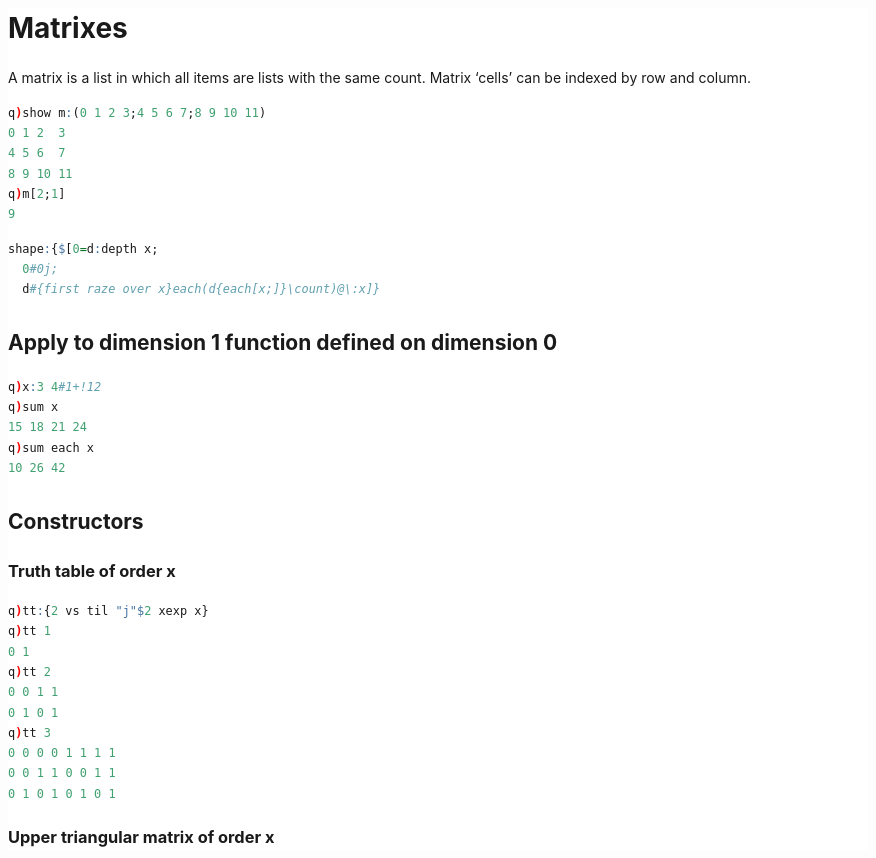 # Matrixes



A matrix is a list in which all items are lists with the same count. 
Matrix ‘cells’ can be indexed by row and column.

```q
q)show m:(0 1 2 3;4 5 6 7;8 9 10 11)
0 1 2  3
4 5 6  7
8 9 10 11
q)m[2;1]
9
```

```q
shape:{$[0=d:depth x; 
  0#0j; 
  d#{first raze over x}each(d{each[x;]}\count)@\:x]}
```




## Apply to dimension 1 function defined on dimension 0

```q
q)x:3 4#1+!12
q)sum x
15 18 21 24
q)sum each x
10 26 42
```


## Constructors 

### Truth table of order x

```q
q)tt:{2 vs til "j"$2 xexp x}
q)tt 1
0 1
q)tt 2
0 0 1 1
0 1 0 1
q)tt 3
0 0 0 0 1 1 1 1
0 0 1 1 0 0 1 1
0 1 0 1 0 1 0 1
```


### Upper triangular matrix of order x
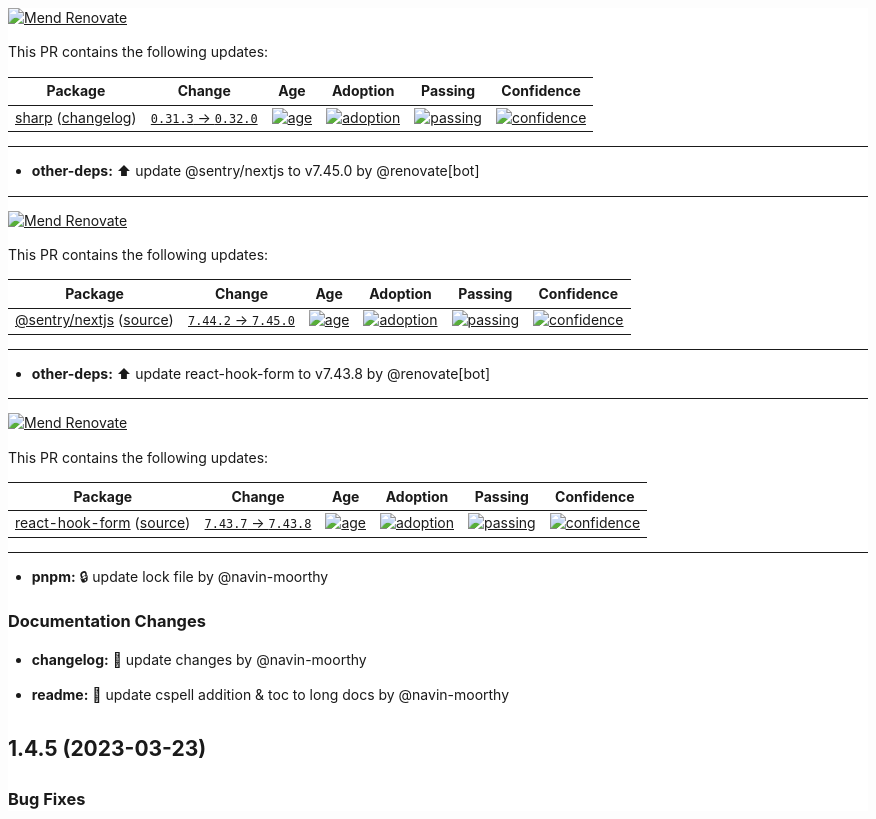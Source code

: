 
[![Mend Renovate](https://app.renovatebot.com/images/banner.svg)](https://renovatebot.com)

This PR contains the following updates:

| Package | Change | Age | Adoption | Passing | Confidence |
|---|---|---|---|---|---|
| [sharp](https://togithub.com/lovell/sharp) ([changelog](https://togithub.com/lovell/sharp/blob/main/docs/changelog.md)) | [`0.31.3` -> `0.32.0`](https://renovatebot.com/diffs/npm/sharp/0.31.3/0.32.0) | [![age](https://badges.renovateapi.com/packages/npm/sharp/0.32.0/age-slim)](https://docs.renovatebot.com/merge-confidence/) | [![adoption](https://badges.renovateapi.com/packages/npm/sharp/0.32.0/adoption-slim)](https://docs.renovatebot.com/merge-confidence/) | [![passing](https://badges.renovateapi.com/packages/npm/sharp/0.32.0/compatibility-slim/0.31.3)](https://docs.renovatebot.com/merge-confidence/) | [![confidence](https://badges.renovateapi.com/packages/npm/sharp/0.32.0/confidence-slim/0.31.3)](https://docs.renovatebot.com/merge-confidence/) |

---



* **other-deps:** ⬆️ update @sentry/nextjs to v7.45.0 by @renovate[bot]

---

[![Mend Renovate](https://app.renovatebot.com/images/banner.svg)](https://renovatebot.com)

This PR contains the following updates:

| Package | Change | Age | Adoption | Passing | Confidence |
|---|---|---|---|---|---|
| [@sentry/nextjs](https://togithub.com/getsentry/sentry-javascript/tree/master/packages/nextjs) ([source](https://togithub.com/getsentry/sentry-javascript)) | [`7.44.2` -> `7.45.0`](https://renovatebot.com/diffs/npm/@sentry%2fnextjs/7.44.2/7.45.0) | [![age](https://badges.renovateapi.com/packages/npm/@sentry%2fnextjs/7.45.0/age-slim)](https://docs.renovatebot.com/merge-confidence/) | [![adoption](https://badges.renovateapi.com/packages/npm/@sentry%2fnextjs/7.45.0/adoption-slim)](https://docs.renovatebot.com/merge-confidence/) | [![passing](https://badges.renovateapi.com/packages/npm/@sentry%2fnextjs/7.45.0/compatibility-slim/7.44.2)](https://docs.renovatebot.com/merge-confidence/) | [![confidence](https://badges.renovateapi.com/packages/npm/@sentry%2fnextjs/7.45.0/confidence-slim/7.44.2)](https://docs.renovatebot.com/merge-confidence/) |

---



* **other-deps:** ⬆️ update react-hook-form to v7.43.8 by @renovate[bot]

---

[![Mend Renovate](https://app.renovatebot.com/images/banner.svg)](https://renovatebot.com)

This PR contains the following updates:

| Package | Change | Age | Adoption | Passing | Confidence |
|---|---|---|---|---|---|
| [react-hook-form](https://www.react-hook-form.com) ([source](https://togithub.com/react-hook-form/react-hook-form)) | [`7.43.7` -> `7.43.8`](https://renovatebot.com/diffs/npm/react-hook-form/7.43.7/7.43.8) | [![age](https://badges.renovateapi.com/packages/npm/react-hook-form/7.43.8/age-slim)](https://docs.renovatebot.com/merge-confidence/) | [![adoption](https://badges.renovateapi.com/packages/npm/react-hook-form/7.43.8/adoption-slim)](https://docs.renovatebot.com/merge-confidence/) | [![passing](https://badges.renovateapi.com/packages/npm/react-hook-form/7.43.8/compatibility-slim/7.43.7)](https://docs.renovatebot.com/merge-confidence/) | [![confidence](https://badges.renovateapi.com/packages/npm/react-hook-form/7.43.8/confidence-slim/7.43.7)](https://docs.renovatebot.com/merge-confidence/) |

---



* **pnpm:** 🔒️ update lock file by @navin-moorthy



### Documentation Changes

* **changelog:** 📝 update changes by @navin-moorthy

* **readme:** 📝 update cspell addition & toc to long docs by @navin-moorthy

## 1.4.5 (2023-03-23)


### Bug Fixes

[Task requirements]: From the listing above, copy every line where the string "moorthy" is found.

[Exercise result]:
* **pnpm:** 🔒️ update lock file by @navin-moorthy
* **changelog:** 📝 update changes by @navin-moorthy
* **readme:** 📝 update cspell addition & toc to long docs by @navin-moorthy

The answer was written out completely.